(DATA EXTRACT begins)
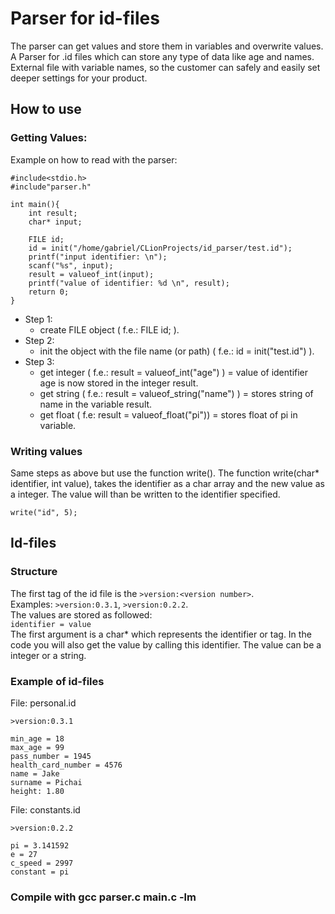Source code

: # Parser for id-files
The parser can get values and store them in variables and overwrite values.
A Parser for .id files which can store any type of data like age and names.
External file with variable names, so the customer can safely and easily set deeper settings for your product.   

## How to use
### Getting Values:
Example on how to read with the parser:

    #include<stdio.h>  
    #include"parser.h"  
      
    int main(){  
        int result;  
        char* input;  
      
        FILE id;  
        id = init("/home/gabriel/CLionProjects/id_parser/test.id");  
        printf("input identifier: \n");  
        scanf("%s", input);  
        result = valueof_int(input);  
        printf("value of identifier: %d \n", result);  
        return 0;  
    }
 * Step 1:
	 * create FILE object ( f.e.: FILE id; ).
* Step 2:
	* init the object with the file name (or path) ( f.e.: id = init("test.id") ).
* Step 3:
	* get integer ( f.e.: result = valueof_int("age") ) = value of identifier age is now stored in the integer result.
	* get string ( f.e.: result = valueof_string("name") ) = stores string of name in the variable result.  
	* get float ( f.e: result = valueof_float("pi")) = stores float of pi in variable.

### Writing values
Same steps as above but use the function write().
The function write(char* identifier, int value), takes the identifier as a char array and the new value as a integer. The value will than be written to the identifier specified.

    write("id", 5);


## Id-files  
### Structure
The first tag of the id file is the `>version:<version number>`.  
Examples: `>version:0.3.1`, `>version:0.2.2`.  
The values are stored as followed:  
`identifier = value`  
The first argument is a char* which represents the identifier or tag. In the code you will also get the value by calling this
 identifier. The value can be a integer or a string.


### Example of id-files
File: personal.id

    >version:0.3.1
    
    min_age = 18
    max_age = 99
    pass_number = 1945
    health_card_number = 4576
    name = Jake
    surname = Pichai
    height: 1.80
File: constants.id

    >version:0.2.2
    
    pi = 3.141592
    e = 27
    c_speed = 2997
    constant = pi

    
### Compile with gcc parser.c main.c -lm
(DATA EXTRACT ends)
### EXERCISE
For every line in the data above that has the string "test", return that line.

### OUTPUT FOR THIS EXERCISE
        id = init("/home/gabriel/CLionProjects/id_parser/test.id");  
	* init the object with the file name (or path) ( f.e.: id = init("test.id") ).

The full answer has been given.